Ainda me lembro dos doces dias de minha
infância, hoje um pouco desbotada pelo tempo, mas clara em minha memória como
uma noite enluarada no sertão.
Naquele tempo, minha rua (na verdade era
meu terreiro) era uma festa toda noite. Meninos brincando de bola de meia, de
casamento, do poço, pega-pega, esconde-esconde, bila, pneu velho, banho de
chuva, enfim, de uma série de brincadeiras; brincadeiras essas que não vejo meu
filho e sobrinhos brincando hoje (eles usam brinquedos eletrônicos, que compram
prontos).
Durante o dia, sob as árvores – pés de
oiticicas, pés de cajueiros –, ou na beira do riacho, a meninada pingava fogo.
Era um pra lá e pra cá, um vai e vem, um corre-corre danado... ninguém parava.
As casas pequenas davam um sinal de que
ali residiam pessoas humildes, simples, mas a limpeza sinalizava pessoas limpas
e decentes, o que dava um certo ar de tranquilidade ao meu lugar.
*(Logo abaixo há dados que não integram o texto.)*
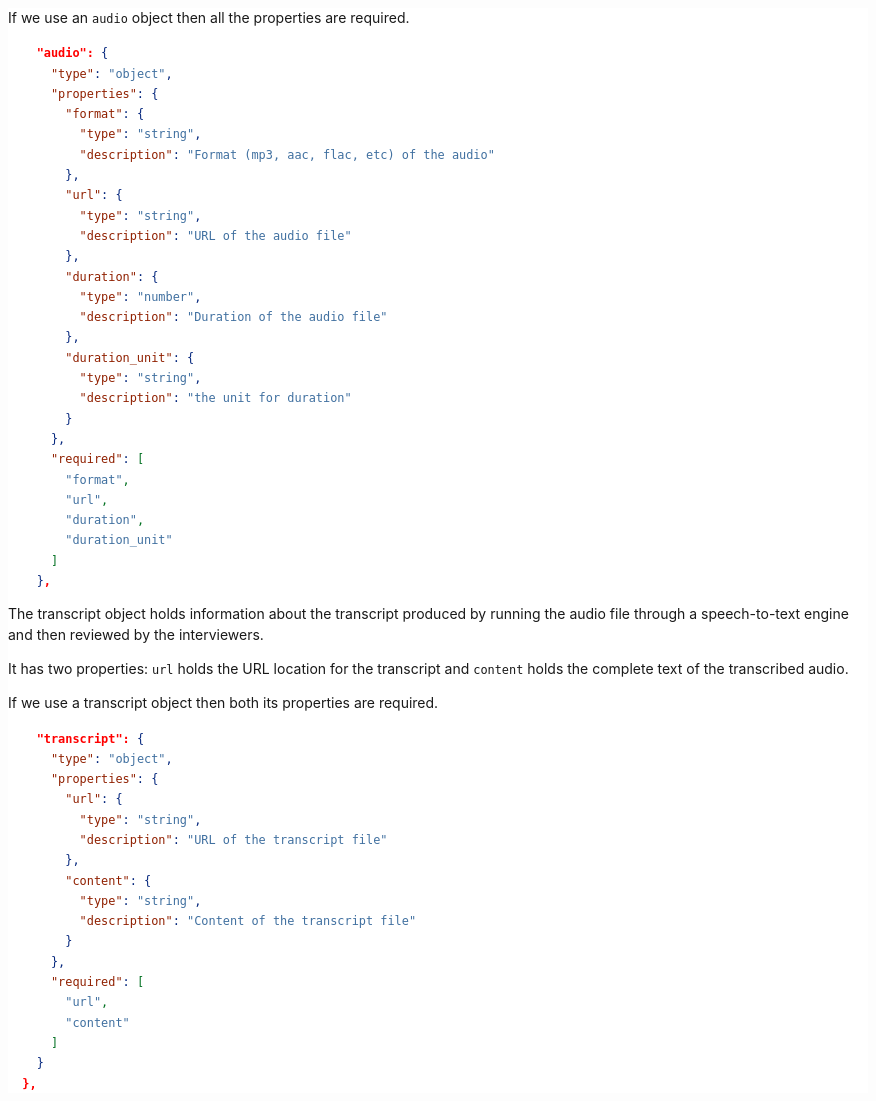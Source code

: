 If we use an `audio` object then all the properties are required.

```json
    "audio": {
      "type": "object",
      "properties": {
        "format": {
          "type": "string",
          "description": "Format (mp3, aac, flac, etc) of the audio"
        },
        "url": {
          "type": "string",
          "description": "URL of the audio file"
        },
        "duration": {
          "type": "number",
          "description": "Duration of the audio file"
        },
        "duration_unit": {
          "type": "string",
          "description": "the unit for duration"
        }
      },
      "required": [
        "format",
        "url",
        "duration",
        "duration_unit"
      ]
    },
```

The transcript object holds information about the transcript produced by running the audio file through a speech-to-text engine and then reviewed by the interviewers.

It has two properties: `url` holds the URL location for the transcript and `content` holds the complete text of the transcribed audio.

If we use a transcript object then both its properties are required.

```json
    "transcript": {
      "type": "object",
      "properties": {
        "url": {
          "type": "string",
          "description": "URL of the transcript file"
        },
        "content": {
          "type": "string",
          "description": "Content of the transcript file"
        }
      },
      "required": [
        "url",
        "content"
      ]
    }
  },
```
Nossos pais
não se preocupavam quando íamos para a escola sozinhos, ou quando saímos para
comprar algo na bodega, ou quando íamos pra casa de um vizinho ou tio, pois
sabiam que não havia perigo – a não ser uma vaca recém-parida ou um cachorro
doido. À noite, não saíamos sozinhos mesmo, pois tínhamos medo de alma, de
caipora, de amortalhado...
Hoje, distante muitos anos daquilo tudo,
me lembro com saudade daquela época que não volta mais. Mesmo assim, sabendo
que nunca mais voltarei a ter uma doce infância, sou feliz por ter tido essa
doce infância e por saber que ela continua vivinha da silva dentro de mim.